### DATA LISTING ###

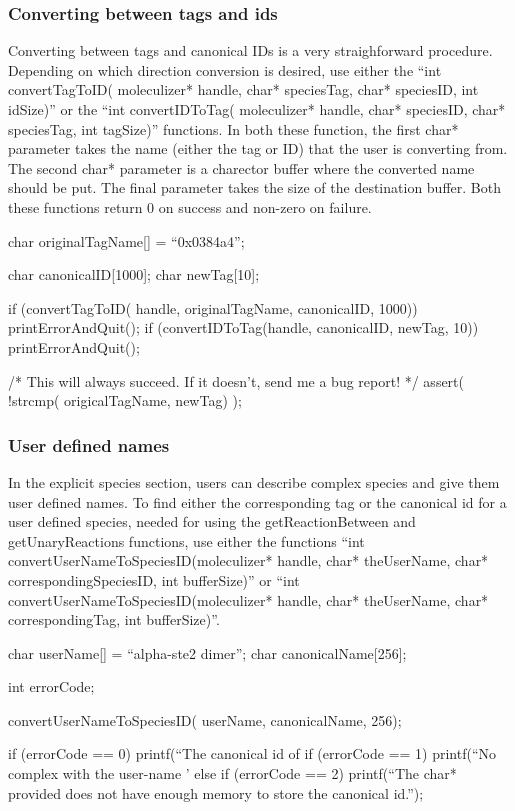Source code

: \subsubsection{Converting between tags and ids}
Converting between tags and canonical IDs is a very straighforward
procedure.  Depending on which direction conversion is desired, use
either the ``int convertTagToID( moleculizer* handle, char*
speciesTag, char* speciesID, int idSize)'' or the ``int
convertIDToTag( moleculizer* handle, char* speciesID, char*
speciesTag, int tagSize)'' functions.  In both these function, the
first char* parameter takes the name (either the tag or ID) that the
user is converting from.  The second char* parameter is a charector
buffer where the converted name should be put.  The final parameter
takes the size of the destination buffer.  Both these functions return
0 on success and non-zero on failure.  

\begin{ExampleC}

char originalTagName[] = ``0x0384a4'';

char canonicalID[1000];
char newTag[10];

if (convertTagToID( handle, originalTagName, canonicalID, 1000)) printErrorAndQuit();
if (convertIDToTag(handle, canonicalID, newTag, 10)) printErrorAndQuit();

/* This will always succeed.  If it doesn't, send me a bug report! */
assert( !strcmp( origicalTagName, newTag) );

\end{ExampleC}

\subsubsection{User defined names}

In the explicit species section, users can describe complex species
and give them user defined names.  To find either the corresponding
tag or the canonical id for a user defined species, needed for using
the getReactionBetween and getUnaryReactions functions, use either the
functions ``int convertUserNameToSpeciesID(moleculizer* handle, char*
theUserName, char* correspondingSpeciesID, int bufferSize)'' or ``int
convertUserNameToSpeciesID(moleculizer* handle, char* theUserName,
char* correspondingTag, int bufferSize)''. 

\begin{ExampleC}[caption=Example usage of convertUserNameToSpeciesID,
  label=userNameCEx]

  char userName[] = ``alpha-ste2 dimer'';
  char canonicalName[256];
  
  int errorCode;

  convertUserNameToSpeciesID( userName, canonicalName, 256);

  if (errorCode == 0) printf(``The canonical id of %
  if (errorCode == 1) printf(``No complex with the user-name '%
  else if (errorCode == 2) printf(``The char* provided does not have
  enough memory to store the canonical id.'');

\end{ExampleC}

###
### DATA LISTING ###

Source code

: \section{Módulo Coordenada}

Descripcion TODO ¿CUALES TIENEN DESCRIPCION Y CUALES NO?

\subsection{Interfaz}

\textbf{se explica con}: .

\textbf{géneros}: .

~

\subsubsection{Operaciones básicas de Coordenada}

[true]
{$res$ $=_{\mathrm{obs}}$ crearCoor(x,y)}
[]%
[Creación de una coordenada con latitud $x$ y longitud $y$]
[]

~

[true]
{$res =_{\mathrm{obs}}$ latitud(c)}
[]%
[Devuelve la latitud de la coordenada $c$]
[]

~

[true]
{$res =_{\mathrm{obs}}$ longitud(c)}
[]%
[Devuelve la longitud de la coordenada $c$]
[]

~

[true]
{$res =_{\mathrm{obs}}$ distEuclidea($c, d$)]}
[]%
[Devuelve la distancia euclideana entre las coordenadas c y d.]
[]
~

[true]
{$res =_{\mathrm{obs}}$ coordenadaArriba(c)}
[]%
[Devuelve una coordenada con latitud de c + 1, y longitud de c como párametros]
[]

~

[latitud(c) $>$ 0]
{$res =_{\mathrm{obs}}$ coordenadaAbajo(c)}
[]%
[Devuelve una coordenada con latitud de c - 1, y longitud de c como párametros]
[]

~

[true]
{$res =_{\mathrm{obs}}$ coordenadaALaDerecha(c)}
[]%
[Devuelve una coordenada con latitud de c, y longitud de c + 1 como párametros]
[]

###
### DATA LISTING ###

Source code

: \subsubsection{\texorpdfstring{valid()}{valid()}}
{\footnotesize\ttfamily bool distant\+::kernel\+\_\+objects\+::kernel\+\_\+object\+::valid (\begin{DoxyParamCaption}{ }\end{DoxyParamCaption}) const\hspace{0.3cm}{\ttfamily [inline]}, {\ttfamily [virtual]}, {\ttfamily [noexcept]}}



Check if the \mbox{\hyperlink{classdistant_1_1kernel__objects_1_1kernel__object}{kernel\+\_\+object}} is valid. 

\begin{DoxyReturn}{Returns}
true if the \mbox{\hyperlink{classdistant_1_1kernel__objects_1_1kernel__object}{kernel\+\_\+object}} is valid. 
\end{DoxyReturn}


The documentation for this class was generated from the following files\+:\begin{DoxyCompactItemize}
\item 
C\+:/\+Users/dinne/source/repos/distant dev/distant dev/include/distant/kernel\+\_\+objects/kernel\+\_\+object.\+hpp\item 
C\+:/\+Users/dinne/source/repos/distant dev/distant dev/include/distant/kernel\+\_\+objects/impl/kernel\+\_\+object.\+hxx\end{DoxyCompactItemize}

###

# PROMPT
Using the records above, restate word for word the lines from the one with "if (convertIDToTag(handle, canonicalID, newTag, 10))" through the one with "convertUserNameToSpeciesID( userName, canonicalName, 256);", both included.

# EXERCISE RESULT
if (convertIDToTag(handle, canonicalID, newTag, 10)) printErrorAndQuit();

/* This will always succeed.  If it doesn't, send me a bug report! */
assert( !strcmp( origicalTagName, newTag) );

\end{ExampleC}

\subsubsection{User defined names}

In the explicit species section, users can describe complex species
and give them user defined names.  To find either the corresponding
tag or the canonical id for a user defined species, needed for using
the getReactionBetween and getUnaryReactions functions, use either the
functions ``int convertUserNameToSpeciesID(moleculizer* handle, char*
theUserName, char* correspondingSpeciesID, int bufferSize)'' or ``int
convertUserNameToSpeciesID(moleculizer* handle, char* theUserName,
char* correspondingTag, int bufferSize)''. 

\begin{ExampleC}[caption=Example usage of convertUserNameToSpeciesID,
  label=userNameCEx]

  char userName[] = ``alpha-ste2 dimer'';
  char canonicalName[256];
  
  int errorCode;

  convertUserNameToSpeciesID( userName, canonicalName, 256);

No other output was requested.